15.4.11

Du grand, du petit

Trop court, ce voyage. D’abord parce que 3 semaines seulement alors que je savais bien, il en faut au moins 4 pour sentir la différence. Ensuite un énervant tour de passe-passe à fait disparaître 3 jours: partie un samedi soir, revenue un lundi, 23 jours après et pourtant seulement 18 jours en Nouvelle-Zélande + 2 à Sydney… Le reste, c’est le temps du voyage ! Et puis, les aléas de la vie m’ont fait consacrer plusieurs journées de la première semaine à bosser pour terminer le boulot qui aurait dû l’être à Paris – me suis pas sentie maline en tête à tête avec mon ordi, comme d’hab, mais d’être allée au bout du monde pour ça.


Quand même, voyage il y a : des images, des sensations… Le dernier soir à Sydney, pendant que j’attendais le taxi pour l’aéroport, les odeurs de forêt tropicale, les bruits d’oiseaux et de grenouille. Juste avant, la balade au coucher du soleil sur la plage de Coogee, il avait plu, les mouettes s’attroupaient. La veille, la vue depuis l’appartement de Susan sur le port, traversé à la tombée de la nuit par des milliers de grosses chauves-souris – tous les soirs, elles déménagent du jardin botanique pour le parc des Domaines.

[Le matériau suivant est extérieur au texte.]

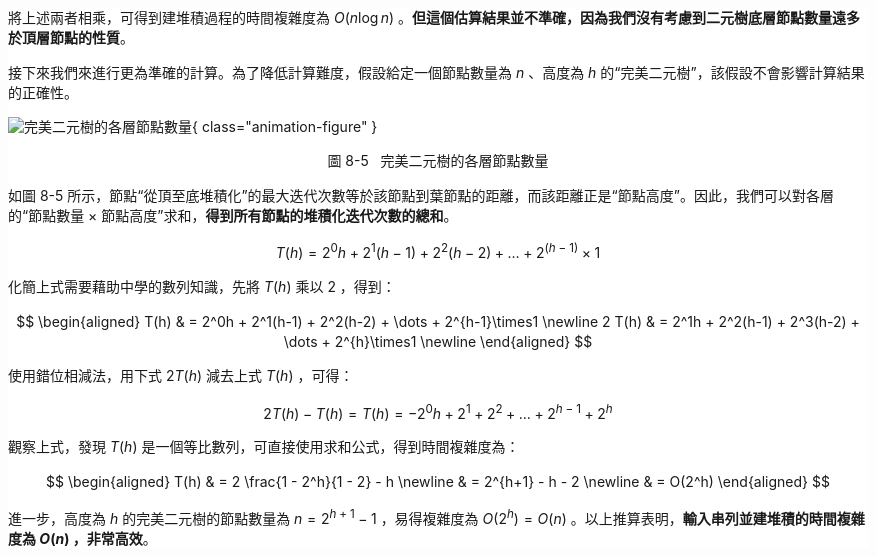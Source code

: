 將上述兩者相乘，可得到建堆積過程的時間複雜度為 $O(n \log n)$ 。**但這個估算結果並不準確，因為我們沒有考慮到二元樹底層節點數量遠多於頂層節點的性質**。

接下來我們來進行更為準確的計算。為了降低計算難度，假設給定一個節點數量為 $n$ 、高度為 $h$ 的“完美二元樹”，該假設不會影響計算結果的正確性。

![完美二元樹的各層節點數量](build_heap.assets/heapify_operations_count.png){ class="animation-figure" }

<p align="center"> 圖 8-5 &nbsp; 完美二元樹的各層節點數量 </p>

如圖 8-5 所示，節點“從頂至底堆積化”的最大迭代次數等於該節點到葉節點的距離，而該距離正是“節點高度”。因此，我們可以對各層的“節點數量 $\times$ 節點高度”求和，**得到所有節點的堆積化迭代次數的總和**。

$$
T(h) = 2^0h + 2^1(h-1) + 2^2(h-2) + \dots + 2^{(h-1)}\times1
$$

化簡上式需要藉助中學的數列知識，先將 $T(h)$ 乘以 $2$ ，得到：

$$
\begin{aligned}
T(h) & = 2^0h + 2^1(h-1) + 2^2(h-2) + \dots + 2^{h-1}\times1 \newline
2 T(h) & = 2^1h + 2^2(h-1) + 2^3(h-2) + \dots + 2^{h}\times1 \newline
\end{aligned}
$$

使用錯位相減法，用下式 $2 T(h)$ 減去上式 $T(h)$ ，可得：

$$
2T(h) - T(h) = T(h) = -2^0h + 2^1 + 2^2 + \dots + 2^{h-1} + 2^h
$$

觀察上式，發現 $T(h)$ 是一個等比數列，可直接使用求和公式，得到時間複雜度為：

$$
\begin{aligned}
T(h) & = 2 \frac{1 - 2^h}{1 - 2} - h \newline
& = 2^{h+1} - h - 2 \newline
& = O(2^h)
\end{aligned}
$$

進一步，高度為 $h$ 的完美二元樹的節點數量為 $n = 2^{h+1} - 1$ ，易得複雜度為 $O(2^h) = O(n)$ 。以上推算表明，**輸入串列並建堆積的時間複雜度為 $O(n)$ ，非常高效**。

Le regard amoureux de Mathilde souriant à Ben, lors de notre dernière soirée, dans un joli resto italien d’Auckland. Mathilde sur la plage, enveloppée dans sa serviette, sur l’île de Waiheke : nous avons ri en regardant la mouette qui essayait de casser un coquillage en le laissant tomber mais sur le sable, ce n’était pas assez dur, elle avait beau monter de plus en plus haut, elle s’y est reprise à cinq ou six fois avant de pouvoir gober son mollusque.

Une autre plage, à Napier, le pique-nique au coucher du soleil avec Hilary et ses amis, un bon verre de Viognier, nous étions venus à vélo, le mien se découpait sur le ciel rouge. Encore une plage, celle de Karekare, où Jane Campion a tourné la Leçon de Piano, sombre, longue, avec ces délicats coquillages blancs et les vagues, en rouleaux mais tranquilles. Est-ce que se baigner dans le Pacifique donne des sensations spéciales ? Peut-être bien.

Avec Mathilde, manger une crayfish délicieuse (langouste locale) avec des grosses frites, au marché aux poissons d’Auckland, festin offert par un ancien rugbyman devenu homme d’affaires qu’elle avait massé trois jours avant et que nous avons rencontré là, par hasard…


À Wellington, depuis la fenêtre de la chambre où Sam et Ed nous hébergeaient, la structure en bois de la maison voisine en construction, se découpant sur le ciel gris d’orage.

À Napier, chez Hilary, encore une belle rencontre Couchsurfing, un effet de soleil magique dans un panier en lattes de métal rouge, une belle pièce d’art dont je suspendrais volontiers la sœur dans ma cuisine, pour y mettre aussi les oignons, l’ail, le gingembre… Mais trop compliqué à transporter.

À Sydney, des discussions avec Susan et Fiona sur la pratique artistique – comment le corps peut aider à se détacher du contrôle par l’esprit, pour laisser la pièce créée « informer » l’esprit, et non plus le contraire. Comment aussi laisser travailler sa mémoire, sans nostalgie, sans psy, mais comme un contact avec le réel.

Et puis du paysage, toujours du paysage. Avec cette conscience très claire au cours de ce voyage que le paysage est un sentiment autant qu’une sensation ou qu’une création. Le sentiment duel d’une confrontation à l’immense – le monde si grand, moi si petite – et de toutes ces petites choses qui sont là, autour, par lesquelles je m’ancre dans le sol. Dialogue entre la vastitude et le micro. Ça passe par les pieds, et ça passe par l’horizon. De l’un à l’autre. J’ai vécu cet échange très intensément en photographiant les plages et leurs objets, les bois flottés, les coquillages... Et j’ai retrouvé ce dialogue dans l’expo photo sur le paysage à l’Art Gallery de Sydney, le travail magnifique de Lynn Silverman dans les années 1970 : traversant les vastes étendues du bush australien, elle photographie la ligne d’horizon (ciel immense) et le sol, à ses pieds (les pointes de ses chaussures, les cailloux).